▸ **WHAT NEEDS TO BE DONE**
Return every line of the entries that includes the word "vdots".

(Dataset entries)
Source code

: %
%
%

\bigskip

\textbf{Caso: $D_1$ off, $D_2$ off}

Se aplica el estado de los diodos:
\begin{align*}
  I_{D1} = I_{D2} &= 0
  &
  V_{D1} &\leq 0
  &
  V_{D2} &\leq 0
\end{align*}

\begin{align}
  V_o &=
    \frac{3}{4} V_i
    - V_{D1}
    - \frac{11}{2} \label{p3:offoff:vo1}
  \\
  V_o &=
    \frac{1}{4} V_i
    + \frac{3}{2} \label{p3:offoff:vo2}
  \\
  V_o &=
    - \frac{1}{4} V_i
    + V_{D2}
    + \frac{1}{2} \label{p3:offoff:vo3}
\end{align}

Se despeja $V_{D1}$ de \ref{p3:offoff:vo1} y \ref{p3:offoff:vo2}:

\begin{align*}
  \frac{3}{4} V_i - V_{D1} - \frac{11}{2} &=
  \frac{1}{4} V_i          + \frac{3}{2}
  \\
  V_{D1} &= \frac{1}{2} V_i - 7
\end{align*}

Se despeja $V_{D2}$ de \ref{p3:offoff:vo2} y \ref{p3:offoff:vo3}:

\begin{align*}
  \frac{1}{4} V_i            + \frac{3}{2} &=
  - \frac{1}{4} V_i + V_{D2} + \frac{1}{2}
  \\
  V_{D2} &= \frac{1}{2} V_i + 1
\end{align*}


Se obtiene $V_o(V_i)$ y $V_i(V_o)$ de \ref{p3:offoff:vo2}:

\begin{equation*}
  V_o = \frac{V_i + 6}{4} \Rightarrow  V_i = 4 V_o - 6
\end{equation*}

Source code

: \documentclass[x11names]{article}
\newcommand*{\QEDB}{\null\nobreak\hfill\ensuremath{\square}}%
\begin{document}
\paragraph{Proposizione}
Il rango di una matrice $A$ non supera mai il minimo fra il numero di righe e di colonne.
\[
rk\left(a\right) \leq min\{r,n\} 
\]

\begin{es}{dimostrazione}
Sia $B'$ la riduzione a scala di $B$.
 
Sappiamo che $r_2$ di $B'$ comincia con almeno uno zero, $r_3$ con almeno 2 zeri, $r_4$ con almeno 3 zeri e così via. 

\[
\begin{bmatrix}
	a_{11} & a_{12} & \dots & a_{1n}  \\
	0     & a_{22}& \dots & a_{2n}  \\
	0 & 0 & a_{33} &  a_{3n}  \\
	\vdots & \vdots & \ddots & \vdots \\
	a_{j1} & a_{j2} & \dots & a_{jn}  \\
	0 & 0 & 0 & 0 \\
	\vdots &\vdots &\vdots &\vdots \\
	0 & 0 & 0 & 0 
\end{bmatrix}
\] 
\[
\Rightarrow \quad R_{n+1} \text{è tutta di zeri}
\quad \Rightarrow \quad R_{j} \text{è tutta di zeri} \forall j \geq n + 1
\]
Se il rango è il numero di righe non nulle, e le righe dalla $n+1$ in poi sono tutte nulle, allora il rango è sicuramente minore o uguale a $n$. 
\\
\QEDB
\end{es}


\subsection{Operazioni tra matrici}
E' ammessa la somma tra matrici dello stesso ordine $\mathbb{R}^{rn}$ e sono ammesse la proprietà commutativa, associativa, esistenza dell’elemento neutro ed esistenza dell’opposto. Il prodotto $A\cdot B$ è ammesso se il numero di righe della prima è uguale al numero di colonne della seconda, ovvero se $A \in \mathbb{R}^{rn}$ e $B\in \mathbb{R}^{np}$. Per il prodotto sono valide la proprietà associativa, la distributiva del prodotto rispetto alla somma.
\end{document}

▸ **FINISHED EXERCISE**
	\vdots & \vdots & \ddots & \vdots \\
	\vdots &\vdots &\vdots &\vdots \\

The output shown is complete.